== Segment start ==

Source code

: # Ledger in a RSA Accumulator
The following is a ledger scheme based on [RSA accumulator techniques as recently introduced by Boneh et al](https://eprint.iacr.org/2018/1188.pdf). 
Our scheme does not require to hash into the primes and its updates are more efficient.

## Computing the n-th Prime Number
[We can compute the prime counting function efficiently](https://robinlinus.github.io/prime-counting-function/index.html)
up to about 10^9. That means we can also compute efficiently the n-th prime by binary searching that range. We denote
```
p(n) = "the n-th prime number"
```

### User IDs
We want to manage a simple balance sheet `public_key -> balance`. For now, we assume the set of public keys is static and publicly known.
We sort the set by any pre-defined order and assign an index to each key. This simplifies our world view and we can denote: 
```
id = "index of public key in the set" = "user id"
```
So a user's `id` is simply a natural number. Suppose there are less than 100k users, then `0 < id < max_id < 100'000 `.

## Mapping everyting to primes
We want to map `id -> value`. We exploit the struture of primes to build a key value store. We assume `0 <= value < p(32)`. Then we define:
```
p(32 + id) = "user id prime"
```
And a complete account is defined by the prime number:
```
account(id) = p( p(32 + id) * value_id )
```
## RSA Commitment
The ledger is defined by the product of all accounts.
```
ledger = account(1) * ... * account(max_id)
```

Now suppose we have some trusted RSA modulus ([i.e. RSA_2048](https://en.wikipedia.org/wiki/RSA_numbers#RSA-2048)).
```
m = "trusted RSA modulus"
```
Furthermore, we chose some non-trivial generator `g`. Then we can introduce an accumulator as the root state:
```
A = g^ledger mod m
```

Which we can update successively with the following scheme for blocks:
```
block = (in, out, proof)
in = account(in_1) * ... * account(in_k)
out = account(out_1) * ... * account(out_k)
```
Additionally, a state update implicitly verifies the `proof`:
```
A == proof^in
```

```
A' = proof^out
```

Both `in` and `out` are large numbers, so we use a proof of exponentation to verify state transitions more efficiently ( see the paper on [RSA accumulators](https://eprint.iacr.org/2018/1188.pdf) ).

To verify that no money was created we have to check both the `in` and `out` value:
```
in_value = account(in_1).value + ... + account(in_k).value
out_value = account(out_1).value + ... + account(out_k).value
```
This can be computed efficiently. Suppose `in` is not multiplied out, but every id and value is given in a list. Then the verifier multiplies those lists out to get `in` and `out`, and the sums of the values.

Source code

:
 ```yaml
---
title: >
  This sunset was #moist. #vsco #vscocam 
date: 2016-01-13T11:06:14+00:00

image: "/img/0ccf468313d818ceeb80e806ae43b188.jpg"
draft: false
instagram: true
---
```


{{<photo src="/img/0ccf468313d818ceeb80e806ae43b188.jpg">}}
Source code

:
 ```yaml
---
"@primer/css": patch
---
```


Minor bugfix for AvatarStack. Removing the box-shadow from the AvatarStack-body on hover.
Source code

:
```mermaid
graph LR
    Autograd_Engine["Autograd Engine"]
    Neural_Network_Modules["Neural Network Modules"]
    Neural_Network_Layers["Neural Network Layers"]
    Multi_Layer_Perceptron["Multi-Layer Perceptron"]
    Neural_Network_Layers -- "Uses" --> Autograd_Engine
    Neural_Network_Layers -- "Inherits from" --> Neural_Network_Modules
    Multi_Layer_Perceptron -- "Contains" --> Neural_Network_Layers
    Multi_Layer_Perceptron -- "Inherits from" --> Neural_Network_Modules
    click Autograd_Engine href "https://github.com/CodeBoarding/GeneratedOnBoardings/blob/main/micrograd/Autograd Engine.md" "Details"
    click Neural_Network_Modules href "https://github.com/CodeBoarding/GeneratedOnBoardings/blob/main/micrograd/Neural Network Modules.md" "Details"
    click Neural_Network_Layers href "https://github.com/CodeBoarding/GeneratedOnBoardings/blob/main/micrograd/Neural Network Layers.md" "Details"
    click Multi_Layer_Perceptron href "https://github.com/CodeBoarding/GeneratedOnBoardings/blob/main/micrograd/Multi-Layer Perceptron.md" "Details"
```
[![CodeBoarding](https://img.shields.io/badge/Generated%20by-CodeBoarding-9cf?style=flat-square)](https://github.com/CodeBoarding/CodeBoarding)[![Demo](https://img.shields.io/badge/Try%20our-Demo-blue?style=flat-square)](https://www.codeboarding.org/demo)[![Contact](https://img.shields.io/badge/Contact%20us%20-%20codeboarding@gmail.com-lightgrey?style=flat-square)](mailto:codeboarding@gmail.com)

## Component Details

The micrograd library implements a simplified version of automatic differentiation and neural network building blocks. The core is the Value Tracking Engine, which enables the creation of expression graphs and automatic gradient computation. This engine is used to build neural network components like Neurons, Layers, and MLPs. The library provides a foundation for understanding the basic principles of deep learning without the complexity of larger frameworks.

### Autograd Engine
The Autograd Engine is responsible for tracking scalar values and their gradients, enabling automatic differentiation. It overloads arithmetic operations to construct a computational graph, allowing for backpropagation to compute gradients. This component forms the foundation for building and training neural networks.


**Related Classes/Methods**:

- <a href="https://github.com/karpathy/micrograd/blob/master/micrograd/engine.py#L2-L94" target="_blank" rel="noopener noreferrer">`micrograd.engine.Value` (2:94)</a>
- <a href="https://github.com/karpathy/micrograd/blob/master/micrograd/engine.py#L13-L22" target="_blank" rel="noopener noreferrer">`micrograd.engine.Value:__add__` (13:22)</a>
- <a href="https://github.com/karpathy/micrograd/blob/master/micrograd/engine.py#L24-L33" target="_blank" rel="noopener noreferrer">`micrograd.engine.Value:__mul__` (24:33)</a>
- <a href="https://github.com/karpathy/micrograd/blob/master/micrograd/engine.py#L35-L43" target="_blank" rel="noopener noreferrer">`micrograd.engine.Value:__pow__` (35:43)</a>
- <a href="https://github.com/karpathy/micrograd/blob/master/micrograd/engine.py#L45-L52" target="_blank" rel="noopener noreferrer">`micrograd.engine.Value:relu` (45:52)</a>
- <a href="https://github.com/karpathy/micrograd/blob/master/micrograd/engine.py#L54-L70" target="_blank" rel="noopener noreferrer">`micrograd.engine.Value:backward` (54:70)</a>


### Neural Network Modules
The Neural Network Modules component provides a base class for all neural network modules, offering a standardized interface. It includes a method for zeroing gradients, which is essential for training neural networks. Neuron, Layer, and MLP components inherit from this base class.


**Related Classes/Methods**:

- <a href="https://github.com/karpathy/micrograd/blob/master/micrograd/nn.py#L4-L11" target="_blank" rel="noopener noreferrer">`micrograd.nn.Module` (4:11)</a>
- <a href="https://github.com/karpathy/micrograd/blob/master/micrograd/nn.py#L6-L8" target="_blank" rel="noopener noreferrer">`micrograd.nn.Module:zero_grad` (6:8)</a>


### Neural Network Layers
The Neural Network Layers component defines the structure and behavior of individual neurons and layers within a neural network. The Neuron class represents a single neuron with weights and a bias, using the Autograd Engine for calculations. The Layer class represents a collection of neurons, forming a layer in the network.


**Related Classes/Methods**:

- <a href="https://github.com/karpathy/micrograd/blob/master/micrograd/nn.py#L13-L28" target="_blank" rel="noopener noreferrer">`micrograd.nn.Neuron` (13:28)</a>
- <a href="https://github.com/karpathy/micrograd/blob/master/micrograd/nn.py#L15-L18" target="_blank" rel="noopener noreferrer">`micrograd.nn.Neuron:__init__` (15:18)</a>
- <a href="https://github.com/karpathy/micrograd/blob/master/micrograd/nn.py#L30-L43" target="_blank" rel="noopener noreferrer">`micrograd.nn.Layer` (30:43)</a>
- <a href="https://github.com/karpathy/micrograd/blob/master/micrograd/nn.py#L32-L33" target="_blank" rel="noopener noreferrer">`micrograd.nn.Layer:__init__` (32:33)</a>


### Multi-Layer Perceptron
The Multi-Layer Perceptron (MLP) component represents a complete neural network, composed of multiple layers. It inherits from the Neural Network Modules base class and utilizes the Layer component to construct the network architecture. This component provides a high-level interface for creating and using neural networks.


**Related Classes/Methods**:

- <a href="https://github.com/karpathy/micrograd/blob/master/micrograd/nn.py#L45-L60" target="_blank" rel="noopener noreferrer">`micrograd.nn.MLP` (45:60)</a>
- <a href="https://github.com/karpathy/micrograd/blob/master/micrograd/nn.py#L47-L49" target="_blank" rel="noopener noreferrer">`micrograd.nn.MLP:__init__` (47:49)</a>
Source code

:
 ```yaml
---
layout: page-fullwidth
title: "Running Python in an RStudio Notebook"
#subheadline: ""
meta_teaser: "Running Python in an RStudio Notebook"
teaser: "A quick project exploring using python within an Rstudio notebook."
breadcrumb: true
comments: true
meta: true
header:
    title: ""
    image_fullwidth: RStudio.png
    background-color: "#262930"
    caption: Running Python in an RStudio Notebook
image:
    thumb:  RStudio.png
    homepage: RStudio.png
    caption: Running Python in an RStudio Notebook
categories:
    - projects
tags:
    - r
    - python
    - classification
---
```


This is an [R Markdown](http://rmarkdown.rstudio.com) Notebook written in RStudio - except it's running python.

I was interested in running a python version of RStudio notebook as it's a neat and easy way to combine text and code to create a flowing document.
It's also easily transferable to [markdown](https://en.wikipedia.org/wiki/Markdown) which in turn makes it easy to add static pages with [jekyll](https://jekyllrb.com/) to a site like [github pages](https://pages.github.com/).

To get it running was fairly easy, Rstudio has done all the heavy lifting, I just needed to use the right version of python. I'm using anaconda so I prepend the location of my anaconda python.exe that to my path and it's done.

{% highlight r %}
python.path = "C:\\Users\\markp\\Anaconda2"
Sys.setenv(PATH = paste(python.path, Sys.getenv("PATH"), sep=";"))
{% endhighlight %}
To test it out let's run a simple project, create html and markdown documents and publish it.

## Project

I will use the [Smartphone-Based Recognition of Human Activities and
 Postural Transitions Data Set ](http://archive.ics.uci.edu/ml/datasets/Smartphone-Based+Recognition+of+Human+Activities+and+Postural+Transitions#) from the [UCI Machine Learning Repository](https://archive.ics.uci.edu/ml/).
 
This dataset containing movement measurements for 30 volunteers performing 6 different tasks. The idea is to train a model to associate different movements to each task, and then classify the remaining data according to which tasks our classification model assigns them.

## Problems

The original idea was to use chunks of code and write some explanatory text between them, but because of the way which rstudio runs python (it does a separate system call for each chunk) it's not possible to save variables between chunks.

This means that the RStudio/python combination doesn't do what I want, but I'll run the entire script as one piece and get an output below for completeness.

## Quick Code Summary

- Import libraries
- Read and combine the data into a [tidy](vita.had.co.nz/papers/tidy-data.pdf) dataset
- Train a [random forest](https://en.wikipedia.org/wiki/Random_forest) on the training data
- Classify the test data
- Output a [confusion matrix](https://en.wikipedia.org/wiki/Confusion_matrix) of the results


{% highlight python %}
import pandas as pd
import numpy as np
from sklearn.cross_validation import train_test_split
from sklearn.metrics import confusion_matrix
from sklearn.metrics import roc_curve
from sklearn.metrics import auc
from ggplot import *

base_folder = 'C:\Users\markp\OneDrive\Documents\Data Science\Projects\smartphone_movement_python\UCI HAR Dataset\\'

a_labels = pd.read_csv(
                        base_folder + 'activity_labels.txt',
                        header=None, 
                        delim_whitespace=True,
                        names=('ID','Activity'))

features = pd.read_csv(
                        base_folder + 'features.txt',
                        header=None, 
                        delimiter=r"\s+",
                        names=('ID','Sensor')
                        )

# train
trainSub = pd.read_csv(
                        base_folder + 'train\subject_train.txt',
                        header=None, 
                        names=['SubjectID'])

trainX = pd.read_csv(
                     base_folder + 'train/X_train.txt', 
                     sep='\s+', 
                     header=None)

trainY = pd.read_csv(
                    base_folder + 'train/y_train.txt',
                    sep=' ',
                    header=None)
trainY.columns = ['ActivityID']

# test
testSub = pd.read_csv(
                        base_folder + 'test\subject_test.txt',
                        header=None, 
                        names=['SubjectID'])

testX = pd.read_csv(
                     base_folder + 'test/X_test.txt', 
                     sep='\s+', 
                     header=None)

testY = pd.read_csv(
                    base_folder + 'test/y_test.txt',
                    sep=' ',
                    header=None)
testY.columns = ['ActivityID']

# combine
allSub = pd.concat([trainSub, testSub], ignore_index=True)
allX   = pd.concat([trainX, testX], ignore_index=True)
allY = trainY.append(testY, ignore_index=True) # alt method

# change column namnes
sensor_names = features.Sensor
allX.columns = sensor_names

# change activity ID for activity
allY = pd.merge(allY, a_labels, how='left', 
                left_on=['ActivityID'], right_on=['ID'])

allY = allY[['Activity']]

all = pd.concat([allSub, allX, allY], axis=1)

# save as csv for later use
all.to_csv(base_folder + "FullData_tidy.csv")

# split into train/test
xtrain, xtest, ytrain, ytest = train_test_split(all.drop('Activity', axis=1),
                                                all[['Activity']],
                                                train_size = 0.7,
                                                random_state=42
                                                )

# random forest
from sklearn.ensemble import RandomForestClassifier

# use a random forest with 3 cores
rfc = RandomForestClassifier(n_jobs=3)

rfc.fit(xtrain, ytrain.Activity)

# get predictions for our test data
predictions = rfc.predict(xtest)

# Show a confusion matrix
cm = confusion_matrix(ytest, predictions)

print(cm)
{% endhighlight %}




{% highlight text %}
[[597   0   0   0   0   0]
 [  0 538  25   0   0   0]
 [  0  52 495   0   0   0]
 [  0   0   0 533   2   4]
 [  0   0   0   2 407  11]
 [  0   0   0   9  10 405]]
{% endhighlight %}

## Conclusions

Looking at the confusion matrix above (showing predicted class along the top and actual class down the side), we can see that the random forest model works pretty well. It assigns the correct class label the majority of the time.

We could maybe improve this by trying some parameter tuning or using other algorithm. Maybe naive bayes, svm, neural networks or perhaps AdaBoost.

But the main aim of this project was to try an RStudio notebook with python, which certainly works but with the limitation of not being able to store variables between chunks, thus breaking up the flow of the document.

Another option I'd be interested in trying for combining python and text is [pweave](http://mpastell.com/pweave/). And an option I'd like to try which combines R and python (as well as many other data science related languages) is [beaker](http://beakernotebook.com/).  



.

== Segment end ==

§ What you will do
Take from the material every line that holds "public".

§ Answer below
We want to manage a simple balance sheet `public_key -> balance`. For now, we assume the set of public keys is static and publicly known.
id = "index of public key in the set" = "user id"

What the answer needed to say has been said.